Das LAG Köln hat in einer Entscheidung vom 13.12.2021 Az. 2 Sa 488/21 ein Urteil mit erheblicher Bedeutung für Arbeitnehmer verkündet. Danach soll ein Arbeitnehmer keinen Anspruch auf Gutschrift der Urlaubstage erhalten, die ihm während des Urlaubs durch eine behördlich angeordnete Quarantäne verloren gehen. Dies betrifft natürlich auch Arbeitnehmerinnen, was ich hier für Leser, die sonst möglicherweise Verständnisschwierigkeiten haben, ausdrücklich erwähne.
In dem entschiedenen Fall hatte tatsächlich eine Arbeitnehmerin das Pech, dass sie während eines genehmigten Urlaubs positiv getestet wurde und sich deshalb auch ohne ausdrückliche behördliche Anordnung Quarantäne begeben musste. Nach Genesung verlangte sie vom Arbeitgeber die Gutschrift der durch die Quarantäne verlorenen Urlaubstage. Das Arbeitsgericht Bonn und in der Folge das Landesarbeitsgericht Köln nahmen den Text des Bundesurlaubsgesetzes zur Hand und stellten fest, dass dort unter § 9 festgestellt wird, dass Tage, in denen ein Arbeitnehmer eine durch ärztliches Zeugnis festgestellte Erkrankung nachweisen kann, nicht auf den Jahresurlaub angerechnet werden. Das Gericht stellte zudem fest, dass auch eine Arbeitsunfähigkeit nicht zwingend vorliegen müsse, weil es Fälle einer symptomfreien Covid Erkrankung gebe. Deshalb, so schloss man messerscharf, komme auch eine analoge Anwendung des § 9 BUrlG nicht in Betracht. Der Anspruch der Arbeitnehmerin auf Gutschrift der verlorenen Urlaubstage wurde deshalb abgelehnt. Beide Urteile zeigen deutlich, dass es für einen guten Juristen nicht ausreicht, einen Gesetzestext zu lesen und buchstabengetreu anzuwenden. Dem Landesarbeitsgericht Köln ist zugute zu halten, dass es die Revision zum Bundesarbeitsgericht zugelassen hat. Offensichtlich war man dort von der Richtigkeit der Entscheidung selbst nicht uneingeschränkt überzeugt.

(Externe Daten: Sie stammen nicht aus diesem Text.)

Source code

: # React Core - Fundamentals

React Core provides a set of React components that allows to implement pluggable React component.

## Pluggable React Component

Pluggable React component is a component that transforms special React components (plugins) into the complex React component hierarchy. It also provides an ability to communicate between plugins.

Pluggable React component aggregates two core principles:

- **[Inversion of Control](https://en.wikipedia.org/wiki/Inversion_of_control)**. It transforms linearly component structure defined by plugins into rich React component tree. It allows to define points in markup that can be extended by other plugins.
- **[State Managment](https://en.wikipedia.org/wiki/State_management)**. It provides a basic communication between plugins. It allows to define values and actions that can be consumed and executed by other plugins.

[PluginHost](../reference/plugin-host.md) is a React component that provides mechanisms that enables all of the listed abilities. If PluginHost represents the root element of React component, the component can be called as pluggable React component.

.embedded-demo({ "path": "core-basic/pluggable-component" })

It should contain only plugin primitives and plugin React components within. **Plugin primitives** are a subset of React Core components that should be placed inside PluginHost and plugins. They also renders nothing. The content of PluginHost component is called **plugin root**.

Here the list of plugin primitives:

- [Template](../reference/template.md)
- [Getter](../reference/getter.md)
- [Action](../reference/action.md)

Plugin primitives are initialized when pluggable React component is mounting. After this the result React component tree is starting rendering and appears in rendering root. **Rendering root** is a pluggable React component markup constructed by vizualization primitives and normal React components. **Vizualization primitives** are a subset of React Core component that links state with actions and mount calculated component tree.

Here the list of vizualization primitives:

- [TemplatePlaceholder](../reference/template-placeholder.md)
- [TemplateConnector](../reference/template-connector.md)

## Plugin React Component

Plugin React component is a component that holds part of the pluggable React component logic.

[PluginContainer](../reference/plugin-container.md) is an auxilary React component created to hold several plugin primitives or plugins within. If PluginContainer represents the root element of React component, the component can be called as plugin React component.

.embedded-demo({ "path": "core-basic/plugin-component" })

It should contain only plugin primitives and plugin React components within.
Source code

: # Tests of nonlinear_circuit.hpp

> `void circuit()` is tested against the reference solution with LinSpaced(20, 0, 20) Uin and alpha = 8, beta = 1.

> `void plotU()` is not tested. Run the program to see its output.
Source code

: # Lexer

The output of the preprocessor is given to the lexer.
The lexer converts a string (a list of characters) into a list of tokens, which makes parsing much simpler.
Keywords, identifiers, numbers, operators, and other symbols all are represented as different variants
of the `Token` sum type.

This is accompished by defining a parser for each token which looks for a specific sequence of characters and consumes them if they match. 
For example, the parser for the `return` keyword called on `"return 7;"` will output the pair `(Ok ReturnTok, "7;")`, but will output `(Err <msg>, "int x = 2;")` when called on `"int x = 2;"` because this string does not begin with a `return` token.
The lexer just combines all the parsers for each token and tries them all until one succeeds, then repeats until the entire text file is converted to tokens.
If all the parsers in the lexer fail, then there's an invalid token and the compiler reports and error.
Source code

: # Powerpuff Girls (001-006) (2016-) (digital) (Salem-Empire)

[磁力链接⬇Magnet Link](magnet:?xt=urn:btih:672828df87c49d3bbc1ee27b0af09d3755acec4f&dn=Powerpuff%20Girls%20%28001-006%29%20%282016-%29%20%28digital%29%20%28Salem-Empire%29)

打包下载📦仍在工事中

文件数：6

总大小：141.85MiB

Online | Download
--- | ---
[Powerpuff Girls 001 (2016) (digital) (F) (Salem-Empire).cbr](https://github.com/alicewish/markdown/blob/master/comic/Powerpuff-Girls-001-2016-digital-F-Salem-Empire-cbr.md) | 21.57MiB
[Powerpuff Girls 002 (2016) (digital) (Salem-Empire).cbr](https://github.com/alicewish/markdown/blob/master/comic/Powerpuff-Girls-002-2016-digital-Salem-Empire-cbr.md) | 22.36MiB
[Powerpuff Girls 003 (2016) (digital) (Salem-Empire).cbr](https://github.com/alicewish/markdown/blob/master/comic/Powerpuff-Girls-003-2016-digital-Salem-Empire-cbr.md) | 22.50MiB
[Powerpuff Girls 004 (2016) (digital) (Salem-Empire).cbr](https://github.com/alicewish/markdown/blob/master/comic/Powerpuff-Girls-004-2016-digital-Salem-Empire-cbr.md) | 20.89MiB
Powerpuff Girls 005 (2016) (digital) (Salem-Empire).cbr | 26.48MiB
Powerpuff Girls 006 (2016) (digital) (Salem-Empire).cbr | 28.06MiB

Die Entscheidung ist falsch. Es besteht in Rechtsprechung und Lehre die völlig unbestrittene Auffassung, dass Urlaub ausschließlich der Erholung des Arbeitnehmers und Wiederherstellung seiner Arbeitsfähigkeit zu dienen hat. Deshalb bestimmt das Bundesurlaubsgesetz in § 8 unmissverständlich, dass eine Erwerbstätigkeit des Arbeitnehmers während des Urlaubs ausgeschlossen ist, weil dies dem Urlaubszweck widerspreche. Aus diesem Grunde kann eine Abgeltung, also eine Ausbezahlung des Urlaubsentgelts, auch nur nach Beendigung des Arbeitsverhältnisses erfolgen, wenn eine Gewährung des Urlaubs durch bezahlte Freistellung nicht mehr möglich ist. Der Arbeitnehmer kann nicht während des laufenden Arbeitsverhältnisses durcharbeiten und sich den Jahresurlaub“ ausbezahlen“ lassen. Eine aufgrund einer Infektion gesetzlich angeordnete Quarantäne steht gleichwohl einer ärztlich angeordneten Arbeitsunfähigkeit gleich. In beiden Fällen ist es dem Arbeitnehmer untersagt, zu arbeiten, um die Genesung nicht zu gefährden. Dass der Gesetzgeber bei der Formulierung des Bundesurlaubsgesetzes nicht in § 9 den recht seltenen Fall der Quarantäne berücksichtigt hat, kann nicht gegen den Arbeitnehmer ausgelegt werden, sondern stellt eine Regelungslücke im Bundesurlaubsgesetz dar, die durch analoge Anwendung ohne weiteres geschlossen werden kann. Dem steht auch nicht entgegen, dass ein symptomfreier Arbeitnehmer während Quarantäne gegebenfalls “Home Office” machen kann. Urlaub machen kann er dagegen nicht, denn zur Erholung gehört auch die Gestaltungsfreiheit, wie und wo der Arbeitnehmer seine Arbeitskraft wieder generiert.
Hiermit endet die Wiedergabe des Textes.